How HK can ride China's next five-year plan

December 15, 2014 17:47
Hong Kong can capitalize on the opportunities thrown up in the services and financial sectors, as well as in urban management, under China's upcoming 13th Five-Year Plan.

Hong Kong must cement its special status in line with China's next five-year development plan, Fang Zhou, director of the One Country Two Systems Research Institute, wrote in the Hong Kong Economic Journal.

The former British colony has four key roles to play that should help it strengthen its edge during the mainland's 13th Five-Year Plan period, which runs through 2016 to 2020, even as some mainland cities step up competition, Fang wrote in a column Monday.

First, Hong Kong can act as a test-bed for China's service trade liberalization as Beijing pushes industrial upgrade and modern service development, he wrote, adding that the Closer Economic Partnership Arrangement (CEPA) between the two sides will continue to deepen and widen.

CEPA will open up more service businesses in the mainland to Hong Kong firms. A "negative list" model will be adopted for some sectors with restricted access, which will help lower the entry threshold for Hong Kong service firms relative to other overseas entities.

The negative list model is expected in sectors such as tourism, logistics, exhibition, trade and freight forwarding, according to Fang.

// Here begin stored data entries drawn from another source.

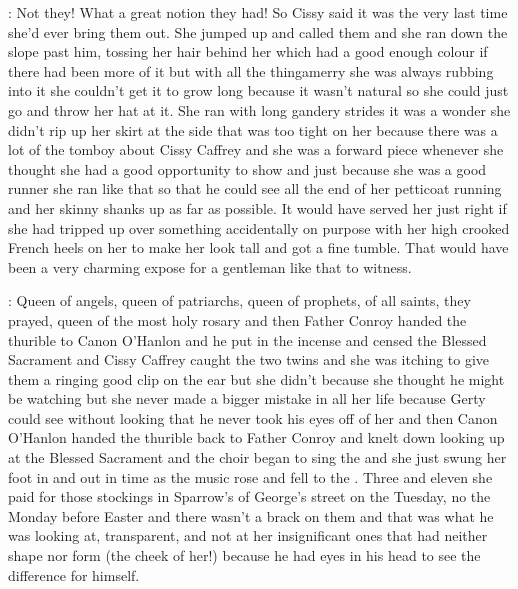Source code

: :
Not they!
What a great notion
they had!
So Cissy said
it was the very last time
she'd ever bring them out.
She jumped up and called them
and she ran down the slope past him,
tossing her hair behind her
which had a good enough colour
if there had been more of it
but with all the thingamerry
she was always rubbing into it
she couldn't get it to grow long
because it wasn't natural
so she could just go
and throw her hat at it.
She ran with long gandery strides
it was a wonder
she didn't rip up her skirt at the side
that was too tight on her
because there was a lot of the tomboy
about Cissy Caffrey
and she was a forward piece
whenever she thought
she had a good opportunity to show
and just because she was a good runner
she ran like that
so that he could see
all the end of her petticoat
running and her skinny shanks
up as far as possible.
It would have served her just right
if she had tripped up
over something accidentally on purpose
with her high crooked French heels on her
to make her look tall
and got a fine tumble.
That would have been
a very charming expose
for a gentleman like that
to witness.

:
Queen of angels,
queen of patriarchs,
queen of prophets,
of all saints,
they prayed,
queen of the most holy rosary
and then Father Conroy
handed the thurible
to Canon O'Hanlon
and he put in the incense
and censed the Blessed Sacrament
and Cissy Caffrey caught the two twins
and she was itching
to give them a ringing good clip on the ear
but she didn't
because she thought
he might be watching
but she never made a bigger mistake in all her life
because Gerty could see without looking
that he never took his eyes off of her
and then Canon O'Hanlon
handed the thurible
back to Father Conroy
and knelt down
looking up at the Blessed Sacrament
and the choir
began to sing the 
and she just swung her foot
in and out in time
as the music rose and fell
to the .
Three and eleven
she paid for those stockings
in Sparrow's of George's street
on the Tuesday,
no the Monday before Easter
and there wasn't a brack on them
and that was what he was looking at,
transparent,
and not at her insignificant ones
that had neither shape nor form
(the cheek of her!)
because he had eyes in his head
to see the difference
for himself.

Second, Hong Kong has a key role to play as China seeks to improve and open up its financial sector.

The city is a major offshore renminbi centre, having total renminbi capital pool of over 1 trillion yuan. The Hong Kong government should study more ways to channel this capital back into the mainland market. Authorities should expand and widen the channels and scale of renminbi capital flowing back to mainland on the basis of the trial program in Shenzhen's Qianhai economic zone.

Moreover, Hong Kong should attract more foreign nations, like Russia and Brazil, to issue offshore renminbi bonds and help push the yuan internalization, Fang wrote.

Third, Hong Kong can assist Chinese firms that seek to invest or expand overseas. The central government has outlined a "go-out" strategy, which should prompt more mainland firms to venture overseas.

China's foreign direct investment overseas hit a record high of US$107.8 billion last year, up 22.8 percent compared to the previous year, while foreign investment into China reached US$117.6 billion. The country was ranked as the world's third largest investor.

In 2014, China's outward investment is expected to exceed the inbound investment. The country has been enhancing efforts to revive growth along the Silk Road and the so-called Maritime Silk Road. Therefore, Hong Kong should strengthen its platform for China's outward investment, Fang wrote.

Hong Kong has already acted as a "gateway" for Guangdong-based companies that seek a global presence, and has also served as a key platform for raising funds and in offshore asset management.

Given this record, Hong Kong must build itself as the overseas operational centre for mainland companies and attract more firms to set up overseas headquarters in the city by leveraging the 'one country, two systems', Fang wrote.

And lastly, Hong Kong can help China realize its urbanization mission.

Hong Kong has accumulated extensive experience in city development and management. The special administrative region, for instance, has connected with neighboring cities in the Pearl River Delta and built up a successful transport-oriented development model.

Such model can be exported to other mainland cities or even other countries, Fang wrote.

One Country Two Systems Research Institute is a private non-profit policy research organization based in Hong Kong.